Sat, Jul 28, 2012 - Page 15 News List

China-Canada oil deal raises hackles in the US

‘OPPORTUNITY’:Nexen has 10% of its assets in the US, and a leading senator said the US should try to block the deal unless China improves market access

Reuters, WASHINGTON

The US government should block a bid by China’s state oil company CNOOC (中國海洋石油) for Canadian oil company Nexen until China’s government provides fair access for US companies that want to invest in China, a top Democratic senator was planning to tell Treasury Secretary Timothy Geithner yesterday.

In a draft letter obtained by Reuters, Charles Schumer, the Senate’s No. 3 Democrat and a frequent critic of China’s trade and currency policy, said the powerful Committee on Foreign Investment in the US (CFIUS) should not approve the deal until China makes “tangible, enforceable commitments” on market access for US companies.

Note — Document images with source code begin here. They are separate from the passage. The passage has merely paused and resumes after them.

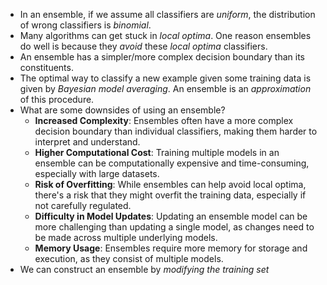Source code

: - In an ensemble, if we assume all classifiers are *uniform*, the distribution of wrong classifiers is *binomial*. 
- Many algorithms can get stuck in *local optima*. One reason ensembles do well is because they *avoid* these *local optima* classifiers.
- An ensemble has a simpler/more complex decision boundary than its constituents. 
- The optimal way to classify a new example given some training data is given by *Bayesian model averaging*. An ensemble is an *approximation* of this procedure. 
- What are some downsides of using an ensemble?
	- **Increased Complexity**: Ensembles often have a more complex decision boundary than individual classifiers, making them harder to interpret and understand.
	- **Higher Computational Cost**: Training multiple models in an ensemble can be computationally expensive and time-consuming, especially with large datasets.
	- **Risk of Overfitting**: While ensembles can help avoid local optima, there's a risk that they might overfit the training data, especially if not carefully regulated.
	- **Difficulty in Model Updates**: Updating an ensemble model can be more challenging than updating a single model, as changes need to be made across multiple underlying models.
	- **Memory Usage**: Ensembles require more memory for storage and execution, as they consist of multiple models.
- We can construct an ensemble by *modifying the training set*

The US inter-agency committee reviews foreign takeovers of US assets for national security concerns. About 10 percent of Nexen’s assets are in the US, where it has oil drilling operations in the Gulf of Mexico.

CNOOC asked for a voluntary review by CFIUS on Monday, the same day it revealed its bid for the Canadian company, but the start date for the review is undetermined, a source close to the Chinese firm said.

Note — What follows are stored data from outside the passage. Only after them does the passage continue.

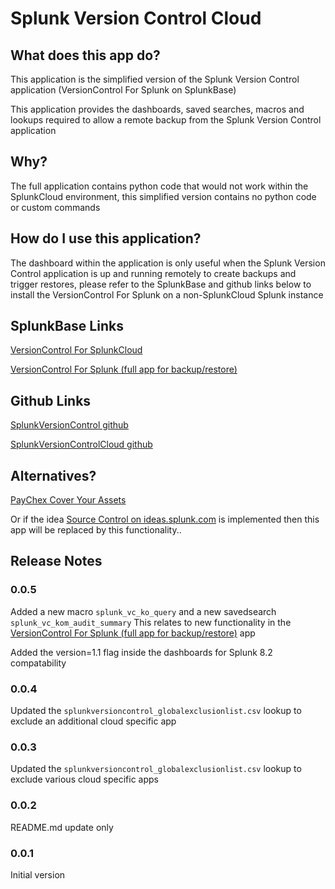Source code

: # Splunk Version Control Cloud

## What does this app do?

This application is the simplified version of the Splunk Version Control application (VersionControl For Splunk on SplunkBase)

This application provides the dashboards, saved searches, macros and lookups required to allow a remote backup from the Splunk Version Control application

## Why?
The full application contains python code that would not work within the SplunkCloud environment, this simplified version contains no python code or custom commands

## How do I use this application? 

The dashboard within the application is only useful when the Splunk Version Control application is up and running remotely to create backups and trigger restores, please refer to the SplunkBase and github links below to install the VersionControl For Splunk on a non-SplunkCloud Splunk instance

## SplunkBase Links
[VersionControl For SplunkCloud](https://splunkbase.splunk.com/app/5061)

[VersionControl For Splunk (full app for backup/restore)](https://splunkbase.splunk.com/app/4355)

## Github Links
[SplunkVersionControl github](https://github.com/gjanders/SplunkVersionControl)

[SplunkVersionControlCloud github](https://github.com/gjanders/SplunkVersionControlCloud)

## Alternatives?
[PayChex Cover Your Assets](https://github.com/paychex/Splunk.Conf19)

Or if the idea [Source Control on ideas.splunk.com](https://ideas.splunk.com/ideas/E-I-7) is implemented then this app will be replaced by this functionality..

## Release Notes 
### 0.0.5
Added a new macro `splunk_vc_ko_query` and a new savedsearch `splunk_vc_kom_audit_summary`
This relates to new functionality in the [VersionControl For Splunk (full app for backup/restore)](https://splunkbase.splunk.com/app/4355) app

Added the version=1.1 flag inside the dashboards for Splunk 8.2 compatability

### 0.0.4
Updated the `splunkversioncontrol_globalexclusionlist.csv` lookup to exclude an additional cloud specific app

### 0.0.3
Updated the `splunkversioncontrol_globalexclusionlist.csv` lookup to exclude various cloud specific apps

### 0.0.2
README.md update only

### 0.0.1
Initial version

The source declined to speculate on the outcome of the review. Schumer’s draft letter is the strongest statement yet by a US political leader against the US$15.1 billion deal, which is the biggest foreign acquisition for a Chinese company and which would give China a significant foothold in North America’s oil assets.

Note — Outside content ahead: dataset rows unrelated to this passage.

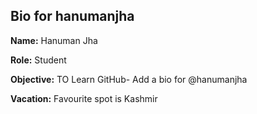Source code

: ## Bio for hanumanjha

**Name:** Hanuman Jha

**Role:** Student

**Objective:** TO Learn GitHub- Add a bio for @hanumanjha

**Vacation:** Favourite spot is Kashmir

Schumer said he believes the proposed deal would benefit the US and its energy sector, but said Geithner should “not miss this opportunity” to ensure China lives up to promises it has made to provide fair access for US companies into Chinese markets.

The Democratic leader in the US House of Representatives, Nancy Pelosi, also called for the committee to “thoroughly review” the CNOOC takeover, while Republicans in Congress have also expressed concern about the deal, although they stopped short of saying that the US government should intervene.